Entrevista a Luís Montez (Música no Coração)


Hoje realizou-se a conferência do Vodafone Mexefest no Cinema São Jorge, e lá tivemos uma breve entrevista com o simpático diretor da promotora do festival, Música no Coração. Falámos do Super Bock Super Rock, do Vodafone Mexefest e ainda do que dá mais gosto a Luís Montez de fazer quando organiza festivais, e qual deles é o mais complicado. Fica abaixo a entrevista na íntegra.

Watch&Listen: Em primeiro lugar, qual é o balanço que faz da edição deste ano, do Super Bock Super Rock?

Luís Montez: Foi muito giro. As pessoas estavam na expectativa de como ia ser. E recebi muitos elogios, porque havia condições incríveis de acesso. E casas de banho muito boas. Houve bons concertos. A Florence deu um concerto de outro mundo! Blur também estiveram muito bem. E o Sting assim para um público mais da sua faixa etária, também esteve muito bem. Estamos contentes. E para o ano ainda vai ser melhor. Porque vamos alargar o espaço até ao rio. E temos algumas novidades, mas em breve falaremos disso.

W&L: E qual é a parte que lhe dá mais orgulho quando organiza festivais?

Luís Montez: É quando vejo as pessoas felizes. A delirarem, a gritarem de felicidade por estarem a ver aquilo que querem. Às vezes vou para o palco, e do palco estar a olhar para o público... não há coisa melhor na vida do que fazer os outros felizes. E eu faço-o através da música. Isso é o que me dá mais gozo.

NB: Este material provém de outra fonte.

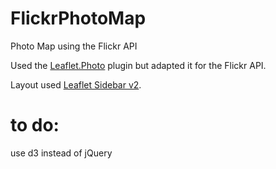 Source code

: # FlickrPhotoMap
Photo Map using the Flickr API

Used the [Leaflet.Photo](https://github.com/turban/Leaflet.Photo) plugin but adapted it for the Flickr API.

Layout used [Leaflet Sidebar v2](https://github.com/Turbo87/sidebar-v2).


# to do:
use d3 instead of jQuery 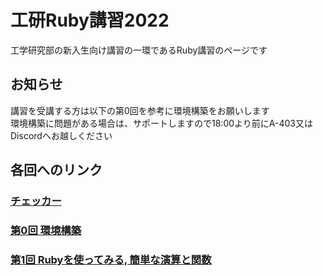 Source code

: # 工研Ruby講習2022

工学研究部の新入生向け講習の一環であるRuby講習のページです

## お知らせ

講習を受講する方は以下の第0回を参考に環境構築をお願いします  
環境構築に問題がある場合は、サポートしますので18:00より前にA-403又はDiscordへお越しください

## 各回へのリンク

### [チェッカー](./checker)

### [第0回 環境構築](./lect0)
### [第1回 Rubyを使ってみる, 簡単な演算と関数](./lect1)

W&L: E qual é o que dá mais trabalho?

Luíz Montez: Este, o Vodafone Mexefest, é o que dá mais trabalho. Este dá muito trabalho porque são muitas salas. É muita logística, é no seio da cidade... Muitos hotéis, muitos transportes, muitas viagens de avião. São muito artistas, dá uma trabalheira. Mas também dá gozo, porque são bandas bebés que um dia vão estar no Super Bock ou no Sudoeste.

W&L: E o quê que podemos esperar desta edição do Vodafone Mexefest?

Luís Montez: Grandes concertos. Acho que temos uma boa armada portuguesa também. E outra coisa boa do festival é essa. Para além de descobrir a música, descobrimos a cidade.  A história do Tanque. É incrível. Tu não acreditas naquilo. É ao lado do Coliseu. Incrível.